Pull out every line from the listing that has the word "increasing".
[[ Input for this task, beginning ]]
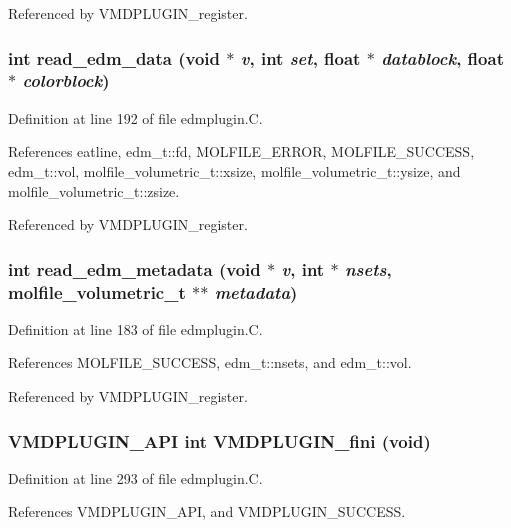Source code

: Referenced by VMDPLUGIN\_\-register.
\subsubsection{\setlength{\rightskip}{0pt plus 5cm}int read\_\-edm\_\-data (void $\ast$ {\em v}, int {\em set}, float $\ast$ {\em datablock}, float $\ast$ {\em colorblock})\hspace{0.3cm}{\tt  [static]}}\label{edmplugin_8C_a4}




Definition at line 192 of file edmplugin.C.

References eatline, edm\_\-t::fd, MOLFILE\_\-ERROR, MOLFILE\_\-SUCCESS, edm\_\-t::vol, molfile\_\-volumetric\_\-t::xsize, molfile\_\-volumetric\_\-t::ysize, and molfile\_\-volumetric\_\-t::zsize.

Referenced by VMDPLUGIN\_\-register.
\subsubsection{\setlength{\rightskip}{0pt plus 5cm}int read\_\-edm\_\-metadata (void $\ast$ {\em v}, int $\ast$ {\em nsets}, {\bf molfile\_\-volumetric\_\-t} $\ast$$\ast$ {\em metadata})\hspace{0.3cm}{\tt  [static]}}\label{edmplugin_8C_a3}




Definition at line 183 of file edmplugin.C.

References MOLFILE\_\-SUCCESS, edm\_\-t::nsets, and edm\_\-t::vol.

Referenced by VMDPLUGIN\_\-register.
\subsubsection{\setlength{\rightskip}{0pt plus 5cm}VMDPLUGIN\_\-API int VMDPLUGIN\_\-fini (void)}\label{edmplugin_8C_a7}




Definition at line 293 of file edmplugin.C.

References VMDPLUGIN\_\-API, and VMDPLUGIN\_\-SUCCESS.
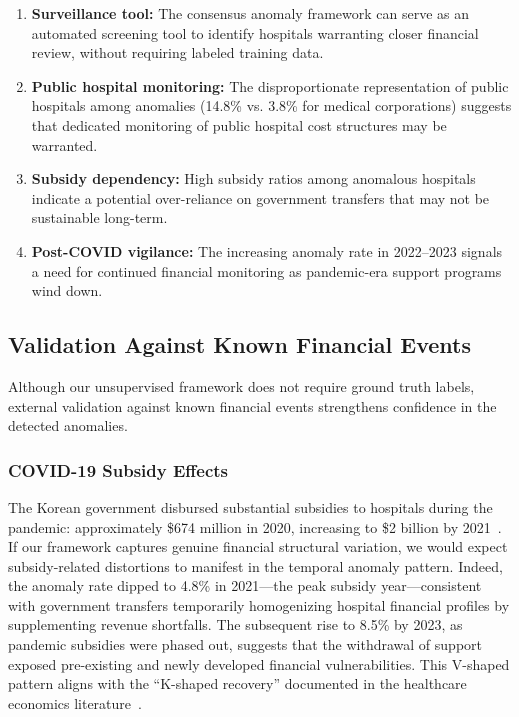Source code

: \documentclass{ieeeaccess}
\begin{document}
\begin{enumerate}
    \item \textbf{Surveillance tool:} The consensus anomaly framework can serve as an automated screening tool to identify hospitals warranting closer financial review, without requiring labeled training data.
    \item \textbf{Public hospital monitoring:} The disproportionate representation of public hospitals among anomalies (14.8\% vs. 3.8\% for medical corporations) suggests that dedicated monitoring of public hospital cost structures may be warranted.
    \item \textbf{Subsidy dependency:} High subsidy ratios among anomalous hospitals indicate a potential over-reliance on government transfers that may not be sustainable long-term.
    \item \textbf{Post-COVID vigilance:} The increasing anomaly rate in 2022--2023 signals a need for continued financial monitoring as pandemic-era support programs wind down.
\end{enumerate}

\subsection{Validation Against Known Financial Events}
\label{subsec:validation}

Although our unsupervised framework does not require ground truth labels, external validation against known financial events strengthens confidence in the detected anomalies.

\subsubsection{COVID-19 Subsidy Effects}
The Korean government disbursed substantial subsidies to hospitals during the pandemic: approximately \$674 million in 2020, increasing to \$2 billion by 2021~\cite{lee2024covid, park2022expanding}. If our framework captures genuine financial structural variation, we would expect subsidy-related distortions to manifest in the temporal anomaly pattern. Indeed, the anomaly rate dipped to 4.8\% in 2021---the peak subsidy year---consistent with government transfers temporarily homogenizing hospital financial profiles by supplementing revenue shortfalls. The subsequent rise to 8.5\% by 2023, as pandemic subsidies were phased out, suggests that the withdrawal of support exposed pre-existing and newly developed financial vulnerabilities. This V-shaped pattern aligns with the ``K-shaped recovery'' documented in the healthcare economics literature~\cite{khullar2020covid, song2023covid}.
\end{document}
[[ Input for this task, end ]]
Response to this task:
    \item \textbf{Post-COVID vigilance:} The increasing anomaly rate in 2022--2023 signals a need for continued financial monitoring as pandemic-era support programs wind down.
The Korean government disbursed substantial subsidies to hospitals during the pandemic: approximately \$674 million in 2020, increasing to \$2 billion by 2021~\cite{lee2024covid, park2022expanding}. If our framework captures genuine financial structural variation, we would expect subsidy-related distortions to manifest in the temporal anomaly pattern. Indeed, the anomaly rate dipped to 4.8\% in 2021---the peak subsidy year---consistent with government transfers temporarily homogenizing hospital financial profiles by supplementing revenue shortfalls. The subsequent rise to 8.5\% by 2023, as pandemic subsidies were phased out, suggests that the withdrawal of support exposed pre-existing and newly developed financial vulnerabilities. This V-shaped pattern aligns with the ``K-shaped recovery'' documented in the healthcare economics literature~\cite{khullar2020covid, song2023covid}.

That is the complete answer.